→ **PROBLEM DETAILS**
Output only the lines from the start of the entries through the line holding "Atividade de **Programação". Each line must match the original exactly.

[Stored data entries]
◆ ◆ ◆ ◆ ◆

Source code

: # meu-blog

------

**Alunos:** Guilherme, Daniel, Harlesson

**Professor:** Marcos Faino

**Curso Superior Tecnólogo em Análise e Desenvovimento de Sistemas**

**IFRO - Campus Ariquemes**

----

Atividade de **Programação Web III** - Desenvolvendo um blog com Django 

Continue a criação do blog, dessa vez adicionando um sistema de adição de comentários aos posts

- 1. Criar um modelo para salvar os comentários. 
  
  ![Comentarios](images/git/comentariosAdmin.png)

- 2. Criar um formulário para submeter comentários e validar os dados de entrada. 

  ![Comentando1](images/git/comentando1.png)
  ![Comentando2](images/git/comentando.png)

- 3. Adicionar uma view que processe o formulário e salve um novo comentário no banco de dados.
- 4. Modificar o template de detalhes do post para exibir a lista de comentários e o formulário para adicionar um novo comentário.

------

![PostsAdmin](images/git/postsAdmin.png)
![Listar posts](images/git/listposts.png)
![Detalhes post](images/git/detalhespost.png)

◆ ◆ ◆ ◆ ◆

→ **EXPECTED ANSWER**
Source code

: # meu-blog

------

**Alunos:** Guilherme, Daniel, Harlesson

**Professor:** Marcos Faino

**Curso Superior Tecnólogo em Análise e Desenvovimento de Sistemas**

**IFRO - Campus Ariquemes**

----

Atividade de **Programação Web III** - Desenvolvendo um blog com Django 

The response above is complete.